AGE-RELATED DISABILITY AND LOSS in physical function are growing public health priorities (14). Loss in physical function seriously threatens the independence and quality of life of older adults and has a significant social and economic impact on our society (10). Older people who lose the ability to complete basic tasks of daily living are less likely to remain in the community, have higher rates of morbidity and mortality, and have more hospitalizations and a poorer quality of life (36). Therefore, identification of mechanism involved in maintenance of physical function and prevention of functional decline in older persons represents one of the primary goals of geriatric medicine.

Alterations in the hormonal axes have been proposed as critical, independent mediators of functional decline in older adults. In particular, insulin-like growth factor I (IGF-I) has been indicated as an important modulator of muscle strength and function, not only during the developmental period but across the entire life span (2, 24). Although biological plausibility supports a role in the disablement process, studies assessing the association of IGF-I and IGF-binding protein-3 (IGFBP-3) with muscle strength and physical performance in older adults have provided conflicting results (3, 5, 16, 18).

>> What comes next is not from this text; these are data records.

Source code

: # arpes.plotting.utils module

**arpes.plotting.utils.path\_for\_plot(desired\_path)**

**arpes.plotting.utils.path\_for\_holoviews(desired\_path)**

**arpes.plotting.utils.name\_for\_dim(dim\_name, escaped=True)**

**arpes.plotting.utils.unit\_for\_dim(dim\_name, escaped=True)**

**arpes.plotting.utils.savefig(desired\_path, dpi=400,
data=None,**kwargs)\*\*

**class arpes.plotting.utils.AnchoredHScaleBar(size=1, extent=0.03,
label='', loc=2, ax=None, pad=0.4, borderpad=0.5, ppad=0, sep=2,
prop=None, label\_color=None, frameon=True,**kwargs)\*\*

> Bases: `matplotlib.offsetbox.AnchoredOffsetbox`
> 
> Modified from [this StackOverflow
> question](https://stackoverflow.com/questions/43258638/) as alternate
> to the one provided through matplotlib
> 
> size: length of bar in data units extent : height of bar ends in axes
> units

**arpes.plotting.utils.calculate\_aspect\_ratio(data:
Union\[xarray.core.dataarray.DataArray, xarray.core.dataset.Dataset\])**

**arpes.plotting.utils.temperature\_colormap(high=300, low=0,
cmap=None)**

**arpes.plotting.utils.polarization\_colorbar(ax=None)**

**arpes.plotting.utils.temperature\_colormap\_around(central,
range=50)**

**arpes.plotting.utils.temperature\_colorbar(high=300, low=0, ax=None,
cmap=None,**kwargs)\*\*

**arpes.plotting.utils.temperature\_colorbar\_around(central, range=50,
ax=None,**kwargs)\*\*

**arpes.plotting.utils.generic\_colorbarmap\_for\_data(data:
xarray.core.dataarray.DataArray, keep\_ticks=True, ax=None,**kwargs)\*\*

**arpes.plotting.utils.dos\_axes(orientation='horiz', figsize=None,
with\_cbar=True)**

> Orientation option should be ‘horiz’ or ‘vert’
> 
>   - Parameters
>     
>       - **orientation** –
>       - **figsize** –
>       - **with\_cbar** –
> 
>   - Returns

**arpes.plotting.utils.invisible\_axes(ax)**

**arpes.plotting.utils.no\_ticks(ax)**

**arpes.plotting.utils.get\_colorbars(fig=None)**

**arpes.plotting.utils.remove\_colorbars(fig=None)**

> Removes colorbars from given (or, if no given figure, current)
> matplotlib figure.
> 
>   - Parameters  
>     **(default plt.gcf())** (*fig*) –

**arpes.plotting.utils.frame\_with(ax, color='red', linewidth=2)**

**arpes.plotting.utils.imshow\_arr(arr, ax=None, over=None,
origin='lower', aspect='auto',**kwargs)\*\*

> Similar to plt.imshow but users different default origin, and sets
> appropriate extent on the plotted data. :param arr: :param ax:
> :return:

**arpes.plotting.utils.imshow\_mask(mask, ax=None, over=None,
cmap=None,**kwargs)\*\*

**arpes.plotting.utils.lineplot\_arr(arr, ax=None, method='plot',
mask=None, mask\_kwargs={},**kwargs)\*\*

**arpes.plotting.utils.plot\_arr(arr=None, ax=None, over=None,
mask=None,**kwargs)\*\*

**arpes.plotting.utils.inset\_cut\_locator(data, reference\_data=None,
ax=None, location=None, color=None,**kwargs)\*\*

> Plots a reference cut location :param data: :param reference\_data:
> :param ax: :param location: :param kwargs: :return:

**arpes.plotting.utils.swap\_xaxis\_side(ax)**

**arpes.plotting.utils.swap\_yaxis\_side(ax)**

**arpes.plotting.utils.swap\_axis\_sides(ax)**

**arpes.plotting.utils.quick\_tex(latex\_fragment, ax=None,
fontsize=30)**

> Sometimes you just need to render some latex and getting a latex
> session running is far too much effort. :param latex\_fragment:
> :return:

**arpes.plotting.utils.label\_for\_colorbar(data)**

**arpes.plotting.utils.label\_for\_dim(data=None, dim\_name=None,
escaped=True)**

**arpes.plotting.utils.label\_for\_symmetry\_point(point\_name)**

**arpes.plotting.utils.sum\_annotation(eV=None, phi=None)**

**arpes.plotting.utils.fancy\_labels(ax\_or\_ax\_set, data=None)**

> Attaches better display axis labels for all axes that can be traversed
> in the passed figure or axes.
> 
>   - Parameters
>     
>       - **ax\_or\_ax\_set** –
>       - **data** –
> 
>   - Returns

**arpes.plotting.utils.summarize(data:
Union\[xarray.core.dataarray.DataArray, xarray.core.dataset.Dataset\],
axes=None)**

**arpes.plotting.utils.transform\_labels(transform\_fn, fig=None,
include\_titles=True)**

Despite controversial results reported for the relationship between obesity and IGF-I, an association between these two factors is reasonable because obesity can affect growth hormone (GH) secretions, which represents the primary determinant of IGF-I production (21, 33). Interestingly, in obese subjects, a number of trials have demonstrated that treatment with GH or IGF-I is effective in reducing fat mass, in sustaining lean body mass, and improving insulin sensitivity (9, 17, 35). These effects may, in turn, have an impact in physical function. However, so far, no study has examined if the association of IGF-I and IGFBP-3 with physical function differs between obese and nonobese subjects. Therefore, the aim of the present study was to evaluate the relationship of IGF-I and IGFBP-3 with muscle strength and physical performance measure according to body mass index (BMI).


    METHODS
 TOP
 ABSTRACT
 METHODS
 RESULTS
 DISCUSSION
 REFERENCES
 
The ilSIRENTE study is a prospective cohort study performed in the mountain community living in the Sirente geographic area (L'Aquila, Abruzzo) in Central Italy. This study was designed by the Department of Gerontology of the Catholic University of Sacred Heart (Rome, Italy) and developed by the teaching nursing home Opera Santa Maria della Pace (Fontecchio, L'Aquila, Italy) in a partnership with local administrators and primary care physicians of Sirente Mountain Community Municipalities. All the participants signed an informed consent at the baseline visit. Details of the ilSIRENTE study protocol are described elsewhere (19).

Briefly, a preliminary list of all community-dwelling older adults living in the Sirente area was obtained at the end of October 2003 from the Registry Offices of the 13 municipalities involved in the study. From this preliminary list, potential study participants were identified by selecting all persons born before January 1, 1924 living in the Sirente area. Of the initial 514 subjects screened, 32 men and 53 women died or moved away from the area before the baseline assessment. Among those eligible (n = 429), prevalence of refusals was 16%. Subjects participating to the study did not differ significantly from those who refused to participate by age and sex. As a result, the overall sample population enrolled in the ilSIRENTE study consisted of 364 subjects.

Data Collection

Baseline participants' assessments began in December 2003 and were completed in September 2004. Assessors were trained on how to perform each component of the ilSIRENTE study protocol. The Minimum Data Set for Home Care (MDS-HC) form was administered to all study participants, following the guidelines published in the MDS-HC manual (22, 23). The MDS-HC contains over 350 data elements, including sociodemographics, physical and cognitive status variables, and major clinical diagnoses (22). The MDS-HC also includes information about an extensive array of signs, symptoms, syndromes, and treatments (22).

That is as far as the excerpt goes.